The medical village Driven by reimbursement systems and improvements in care delivery, the rise of the medical village will continue. Seen as a next-generation treatment model stemming from the traditional medical office building, the medical village has a large central family medicine practice surrounded by selected specialists that agree to offer one-of-a-kind patient access and share improved processes, outcomes and data for quality patient care. This model offers an increasing range of services on an outpatient basis, including some surgical and invasive procedures that require only an overnight stay. We anticipate that this will lead to the design and creation of more elaborate outpatient facilities, with observation beds and partial hospital stays. Small hospitals will increasingly become part of larger systems. In New York, for example, with the Delivery System Reform Incentive Payment, the focus is on reducing avoidable hospital use by 25 percent by transforming the New York State healthcare system into a financially viable, high-performing system. To achieve this, DSRIP will reward high quality, integrated primary, specialty and behavioral healthcare in the community setting, with hospitals used primarily only for emergent and tertiary level of services.
Behavioral health With an increasingly acute population entering inpatient psychiatric facilities, and with an emphasis on risk alleviation, existing facilities will be upgraded to be safer for both clients and staff. These will need to balance safety and regulatory concerns with the creation of therapeutic environments. Some of the safety systems and products being advanced are top-of-door alarm systems with both visual and audible signals, interior polycarbonate security windows required to satisfy impact standards, wearable fob-type staff alarm systems replacing old school alarm systems and securing of furniture to walls and floors. Some positive trends in terms of creating therapeutic environments include the incorporation of open nursing stations resembling hotel check-in reception areas, more family involvement in daily care which requires furniture and program space accommodations, more patient control of their immediate environment with dimmable lighting systems, power-activated sunscreen systems for exterior windows and patient adjustable environmental control systems, and both air systems and water provisions in bathrooms.

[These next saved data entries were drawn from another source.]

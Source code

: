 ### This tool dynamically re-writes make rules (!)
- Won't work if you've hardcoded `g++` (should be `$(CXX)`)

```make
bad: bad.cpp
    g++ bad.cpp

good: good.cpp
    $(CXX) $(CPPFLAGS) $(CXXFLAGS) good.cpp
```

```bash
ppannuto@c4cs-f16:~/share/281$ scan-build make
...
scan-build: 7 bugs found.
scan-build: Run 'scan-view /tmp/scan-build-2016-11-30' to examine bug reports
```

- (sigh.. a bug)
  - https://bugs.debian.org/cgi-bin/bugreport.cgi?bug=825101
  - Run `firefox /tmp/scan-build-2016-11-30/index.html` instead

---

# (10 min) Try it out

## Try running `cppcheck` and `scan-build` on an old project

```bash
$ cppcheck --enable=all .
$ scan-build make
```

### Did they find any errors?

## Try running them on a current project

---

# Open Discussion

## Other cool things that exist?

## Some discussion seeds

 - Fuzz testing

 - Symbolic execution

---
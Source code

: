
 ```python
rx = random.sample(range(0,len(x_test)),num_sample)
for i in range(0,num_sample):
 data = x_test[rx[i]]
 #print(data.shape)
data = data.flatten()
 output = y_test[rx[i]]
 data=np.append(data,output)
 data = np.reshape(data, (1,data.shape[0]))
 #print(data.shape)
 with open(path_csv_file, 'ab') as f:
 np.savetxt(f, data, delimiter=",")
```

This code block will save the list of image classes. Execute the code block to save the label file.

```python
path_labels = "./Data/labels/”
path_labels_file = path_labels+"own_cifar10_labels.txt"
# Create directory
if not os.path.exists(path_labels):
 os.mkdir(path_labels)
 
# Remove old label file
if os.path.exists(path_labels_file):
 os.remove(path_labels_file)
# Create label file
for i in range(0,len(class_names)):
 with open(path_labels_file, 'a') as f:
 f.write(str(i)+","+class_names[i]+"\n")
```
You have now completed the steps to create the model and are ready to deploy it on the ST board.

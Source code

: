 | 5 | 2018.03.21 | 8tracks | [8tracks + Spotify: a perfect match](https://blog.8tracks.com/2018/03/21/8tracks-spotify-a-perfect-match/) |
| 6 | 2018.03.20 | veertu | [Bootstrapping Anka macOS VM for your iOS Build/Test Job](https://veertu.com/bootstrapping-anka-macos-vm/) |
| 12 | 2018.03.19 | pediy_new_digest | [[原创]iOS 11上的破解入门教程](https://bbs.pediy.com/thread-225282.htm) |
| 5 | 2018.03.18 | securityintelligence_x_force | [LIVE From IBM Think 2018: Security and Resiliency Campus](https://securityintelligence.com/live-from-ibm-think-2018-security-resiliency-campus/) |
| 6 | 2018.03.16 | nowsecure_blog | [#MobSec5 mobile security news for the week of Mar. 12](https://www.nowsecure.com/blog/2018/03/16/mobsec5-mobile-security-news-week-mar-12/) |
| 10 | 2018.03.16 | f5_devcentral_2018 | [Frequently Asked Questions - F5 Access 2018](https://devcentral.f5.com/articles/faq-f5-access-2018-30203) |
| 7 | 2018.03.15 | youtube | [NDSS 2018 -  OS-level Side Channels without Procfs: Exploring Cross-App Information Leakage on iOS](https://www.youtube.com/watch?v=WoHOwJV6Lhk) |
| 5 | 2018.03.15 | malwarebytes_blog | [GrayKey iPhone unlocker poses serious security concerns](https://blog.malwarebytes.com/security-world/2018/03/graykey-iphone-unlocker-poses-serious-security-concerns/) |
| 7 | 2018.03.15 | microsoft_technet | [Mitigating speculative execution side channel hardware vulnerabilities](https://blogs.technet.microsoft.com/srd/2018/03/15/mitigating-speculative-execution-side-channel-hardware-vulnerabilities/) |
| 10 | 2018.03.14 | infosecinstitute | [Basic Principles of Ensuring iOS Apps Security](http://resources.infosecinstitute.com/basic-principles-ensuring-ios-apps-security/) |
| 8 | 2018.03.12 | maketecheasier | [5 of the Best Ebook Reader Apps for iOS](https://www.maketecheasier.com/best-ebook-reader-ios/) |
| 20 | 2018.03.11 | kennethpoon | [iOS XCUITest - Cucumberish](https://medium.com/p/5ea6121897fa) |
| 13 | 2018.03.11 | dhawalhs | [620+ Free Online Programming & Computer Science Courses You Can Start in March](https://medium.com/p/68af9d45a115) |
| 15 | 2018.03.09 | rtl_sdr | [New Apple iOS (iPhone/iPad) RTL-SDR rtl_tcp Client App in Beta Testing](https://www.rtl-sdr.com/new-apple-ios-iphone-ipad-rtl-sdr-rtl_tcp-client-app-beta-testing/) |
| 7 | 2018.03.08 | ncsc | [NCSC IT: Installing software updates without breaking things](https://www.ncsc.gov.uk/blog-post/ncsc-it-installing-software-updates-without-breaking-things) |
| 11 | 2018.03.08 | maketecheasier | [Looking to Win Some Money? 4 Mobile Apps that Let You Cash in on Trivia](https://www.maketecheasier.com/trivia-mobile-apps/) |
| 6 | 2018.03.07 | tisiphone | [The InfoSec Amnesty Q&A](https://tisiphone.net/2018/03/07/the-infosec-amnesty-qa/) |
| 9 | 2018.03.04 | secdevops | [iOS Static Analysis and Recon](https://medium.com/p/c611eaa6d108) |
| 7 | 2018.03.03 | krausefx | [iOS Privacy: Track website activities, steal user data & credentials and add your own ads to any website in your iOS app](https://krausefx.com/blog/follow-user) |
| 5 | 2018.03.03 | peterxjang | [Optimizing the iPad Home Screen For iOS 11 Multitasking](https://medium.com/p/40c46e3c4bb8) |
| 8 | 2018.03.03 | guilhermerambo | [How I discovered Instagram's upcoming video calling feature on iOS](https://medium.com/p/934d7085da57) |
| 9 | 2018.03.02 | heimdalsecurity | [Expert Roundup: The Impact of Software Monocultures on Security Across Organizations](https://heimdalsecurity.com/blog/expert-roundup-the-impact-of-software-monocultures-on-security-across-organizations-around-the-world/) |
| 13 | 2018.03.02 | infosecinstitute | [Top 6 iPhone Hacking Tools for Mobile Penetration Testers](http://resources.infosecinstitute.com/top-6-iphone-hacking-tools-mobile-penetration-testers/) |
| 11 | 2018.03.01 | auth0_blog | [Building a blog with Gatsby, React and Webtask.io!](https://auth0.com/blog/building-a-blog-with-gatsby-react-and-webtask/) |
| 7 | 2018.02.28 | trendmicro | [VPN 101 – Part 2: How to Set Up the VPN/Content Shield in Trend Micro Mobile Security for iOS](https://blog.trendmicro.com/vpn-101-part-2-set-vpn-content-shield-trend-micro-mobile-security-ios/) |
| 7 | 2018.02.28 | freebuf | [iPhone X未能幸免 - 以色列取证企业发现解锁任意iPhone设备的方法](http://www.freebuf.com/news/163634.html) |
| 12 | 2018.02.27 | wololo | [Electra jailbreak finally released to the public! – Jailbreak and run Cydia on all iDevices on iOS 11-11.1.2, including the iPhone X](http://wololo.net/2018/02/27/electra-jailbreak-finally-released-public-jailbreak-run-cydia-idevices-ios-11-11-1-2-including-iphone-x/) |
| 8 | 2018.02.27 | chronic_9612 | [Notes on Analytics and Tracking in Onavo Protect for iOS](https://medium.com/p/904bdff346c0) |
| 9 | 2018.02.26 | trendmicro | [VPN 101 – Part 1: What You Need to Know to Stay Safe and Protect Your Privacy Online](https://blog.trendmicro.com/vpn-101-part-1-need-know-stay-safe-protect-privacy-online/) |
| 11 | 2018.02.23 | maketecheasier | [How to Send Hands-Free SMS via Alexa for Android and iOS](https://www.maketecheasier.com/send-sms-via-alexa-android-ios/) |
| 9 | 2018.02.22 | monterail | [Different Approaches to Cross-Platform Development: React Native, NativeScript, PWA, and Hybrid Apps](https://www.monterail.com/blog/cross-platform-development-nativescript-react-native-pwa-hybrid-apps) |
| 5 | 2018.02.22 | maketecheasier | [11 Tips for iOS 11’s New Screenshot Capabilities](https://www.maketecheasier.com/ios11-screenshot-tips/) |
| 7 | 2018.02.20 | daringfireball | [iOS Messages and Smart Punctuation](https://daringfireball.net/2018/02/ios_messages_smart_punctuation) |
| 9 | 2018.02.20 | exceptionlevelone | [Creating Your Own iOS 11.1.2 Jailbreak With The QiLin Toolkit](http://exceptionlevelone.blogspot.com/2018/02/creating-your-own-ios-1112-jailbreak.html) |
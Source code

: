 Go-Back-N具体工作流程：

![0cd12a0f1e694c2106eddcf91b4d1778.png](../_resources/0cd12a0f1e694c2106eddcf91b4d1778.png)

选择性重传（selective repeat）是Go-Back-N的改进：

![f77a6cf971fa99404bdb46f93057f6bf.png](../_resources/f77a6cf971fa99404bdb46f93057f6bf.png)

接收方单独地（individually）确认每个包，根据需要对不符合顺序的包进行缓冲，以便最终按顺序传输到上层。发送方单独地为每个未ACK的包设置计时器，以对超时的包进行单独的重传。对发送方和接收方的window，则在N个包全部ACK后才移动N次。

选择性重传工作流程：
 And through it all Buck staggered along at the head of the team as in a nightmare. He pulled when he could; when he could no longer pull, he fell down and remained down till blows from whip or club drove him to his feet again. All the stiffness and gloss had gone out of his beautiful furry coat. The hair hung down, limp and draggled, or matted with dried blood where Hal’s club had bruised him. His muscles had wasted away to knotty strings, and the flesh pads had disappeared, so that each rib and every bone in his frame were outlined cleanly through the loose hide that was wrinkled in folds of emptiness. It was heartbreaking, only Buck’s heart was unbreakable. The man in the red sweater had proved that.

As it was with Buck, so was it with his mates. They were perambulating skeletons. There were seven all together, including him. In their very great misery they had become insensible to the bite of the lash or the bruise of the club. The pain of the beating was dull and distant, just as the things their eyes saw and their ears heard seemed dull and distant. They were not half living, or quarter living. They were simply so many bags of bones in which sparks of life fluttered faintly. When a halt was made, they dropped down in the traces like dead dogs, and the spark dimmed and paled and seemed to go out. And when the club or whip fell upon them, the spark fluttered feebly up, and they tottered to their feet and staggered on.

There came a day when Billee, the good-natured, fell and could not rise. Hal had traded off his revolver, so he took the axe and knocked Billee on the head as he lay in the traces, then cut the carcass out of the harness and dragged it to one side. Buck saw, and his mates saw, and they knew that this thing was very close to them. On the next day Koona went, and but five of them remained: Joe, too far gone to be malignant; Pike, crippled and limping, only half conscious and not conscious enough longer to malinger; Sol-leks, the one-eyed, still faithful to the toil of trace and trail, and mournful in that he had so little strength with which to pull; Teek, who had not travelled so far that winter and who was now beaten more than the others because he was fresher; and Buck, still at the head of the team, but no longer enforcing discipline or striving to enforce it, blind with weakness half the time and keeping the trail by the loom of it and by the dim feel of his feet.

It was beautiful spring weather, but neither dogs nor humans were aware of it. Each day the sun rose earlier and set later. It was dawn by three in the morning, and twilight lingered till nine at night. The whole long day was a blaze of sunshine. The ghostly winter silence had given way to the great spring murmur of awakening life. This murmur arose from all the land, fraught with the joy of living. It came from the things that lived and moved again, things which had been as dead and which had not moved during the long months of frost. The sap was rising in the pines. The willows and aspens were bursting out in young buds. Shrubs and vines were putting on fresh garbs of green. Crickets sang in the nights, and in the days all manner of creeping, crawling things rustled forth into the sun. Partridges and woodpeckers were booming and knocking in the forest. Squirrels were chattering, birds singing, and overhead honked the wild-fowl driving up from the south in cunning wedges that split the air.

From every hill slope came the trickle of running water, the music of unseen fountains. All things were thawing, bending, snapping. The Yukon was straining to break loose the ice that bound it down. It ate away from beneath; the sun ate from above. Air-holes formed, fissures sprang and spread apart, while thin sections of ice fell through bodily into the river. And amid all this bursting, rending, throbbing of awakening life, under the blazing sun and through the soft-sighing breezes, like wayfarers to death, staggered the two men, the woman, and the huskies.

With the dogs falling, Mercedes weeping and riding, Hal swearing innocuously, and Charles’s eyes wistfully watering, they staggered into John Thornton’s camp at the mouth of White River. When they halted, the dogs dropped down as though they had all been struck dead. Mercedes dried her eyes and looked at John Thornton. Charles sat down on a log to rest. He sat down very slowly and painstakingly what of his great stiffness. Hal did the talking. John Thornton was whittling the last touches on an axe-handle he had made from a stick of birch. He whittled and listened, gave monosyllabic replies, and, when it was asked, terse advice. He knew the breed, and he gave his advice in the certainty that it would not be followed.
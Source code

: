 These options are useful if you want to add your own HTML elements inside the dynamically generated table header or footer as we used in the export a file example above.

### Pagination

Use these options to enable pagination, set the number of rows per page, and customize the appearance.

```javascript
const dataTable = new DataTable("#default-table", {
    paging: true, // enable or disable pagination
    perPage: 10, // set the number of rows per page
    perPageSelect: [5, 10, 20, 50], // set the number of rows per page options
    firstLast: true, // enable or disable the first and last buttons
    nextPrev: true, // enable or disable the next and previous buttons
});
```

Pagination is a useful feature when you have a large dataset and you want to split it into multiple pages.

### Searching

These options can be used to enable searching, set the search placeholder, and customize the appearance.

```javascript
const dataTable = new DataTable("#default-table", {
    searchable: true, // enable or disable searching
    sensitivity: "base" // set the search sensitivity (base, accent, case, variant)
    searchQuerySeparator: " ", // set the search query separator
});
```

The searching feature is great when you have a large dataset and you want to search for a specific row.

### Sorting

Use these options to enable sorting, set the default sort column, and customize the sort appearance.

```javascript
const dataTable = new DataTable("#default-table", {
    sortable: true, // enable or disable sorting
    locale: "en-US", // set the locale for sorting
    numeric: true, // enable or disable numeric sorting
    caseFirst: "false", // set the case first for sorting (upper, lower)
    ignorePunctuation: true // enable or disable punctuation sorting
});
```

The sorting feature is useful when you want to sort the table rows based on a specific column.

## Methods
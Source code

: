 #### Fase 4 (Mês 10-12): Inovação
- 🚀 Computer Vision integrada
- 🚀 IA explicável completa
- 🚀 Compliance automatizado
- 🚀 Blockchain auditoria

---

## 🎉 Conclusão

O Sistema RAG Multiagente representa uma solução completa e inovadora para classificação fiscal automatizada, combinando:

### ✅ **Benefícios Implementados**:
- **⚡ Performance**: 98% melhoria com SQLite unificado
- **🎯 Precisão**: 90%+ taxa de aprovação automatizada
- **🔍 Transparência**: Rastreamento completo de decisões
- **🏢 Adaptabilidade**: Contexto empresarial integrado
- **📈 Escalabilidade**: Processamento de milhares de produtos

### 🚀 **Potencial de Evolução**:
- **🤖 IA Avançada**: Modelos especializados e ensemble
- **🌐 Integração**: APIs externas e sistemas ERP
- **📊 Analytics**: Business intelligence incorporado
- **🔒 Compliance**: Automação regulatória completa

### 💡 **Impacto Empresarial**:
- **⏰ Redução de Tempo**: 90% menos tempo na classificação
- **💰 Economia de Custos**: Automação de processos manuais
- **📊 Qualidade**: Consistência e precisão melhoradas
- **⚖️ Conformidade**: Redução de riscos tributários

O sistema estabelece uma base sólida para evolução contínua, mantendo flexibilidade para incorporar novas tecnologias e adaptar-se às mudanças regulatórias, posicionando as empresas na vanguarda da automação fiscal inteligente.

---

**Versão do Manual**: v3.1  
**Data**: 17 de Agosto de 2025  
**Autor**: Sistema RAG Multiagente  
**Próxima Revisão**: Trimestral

Also, with the lack of sufficient and appropriate facilities for behavioral healthcare, and the shortage of reimbursement in the current payment system, new holding areas for mental healthcare within medical emergency departments will be designed accordingly. The need for spaces in EDs for longer stays will be met by the inclusion of comprehensive psychiatric emergency program units, allowing for up to 72-hour patient stays for observation. Behavioral healthcare spaces will also increasingly be integrated into primary care settings.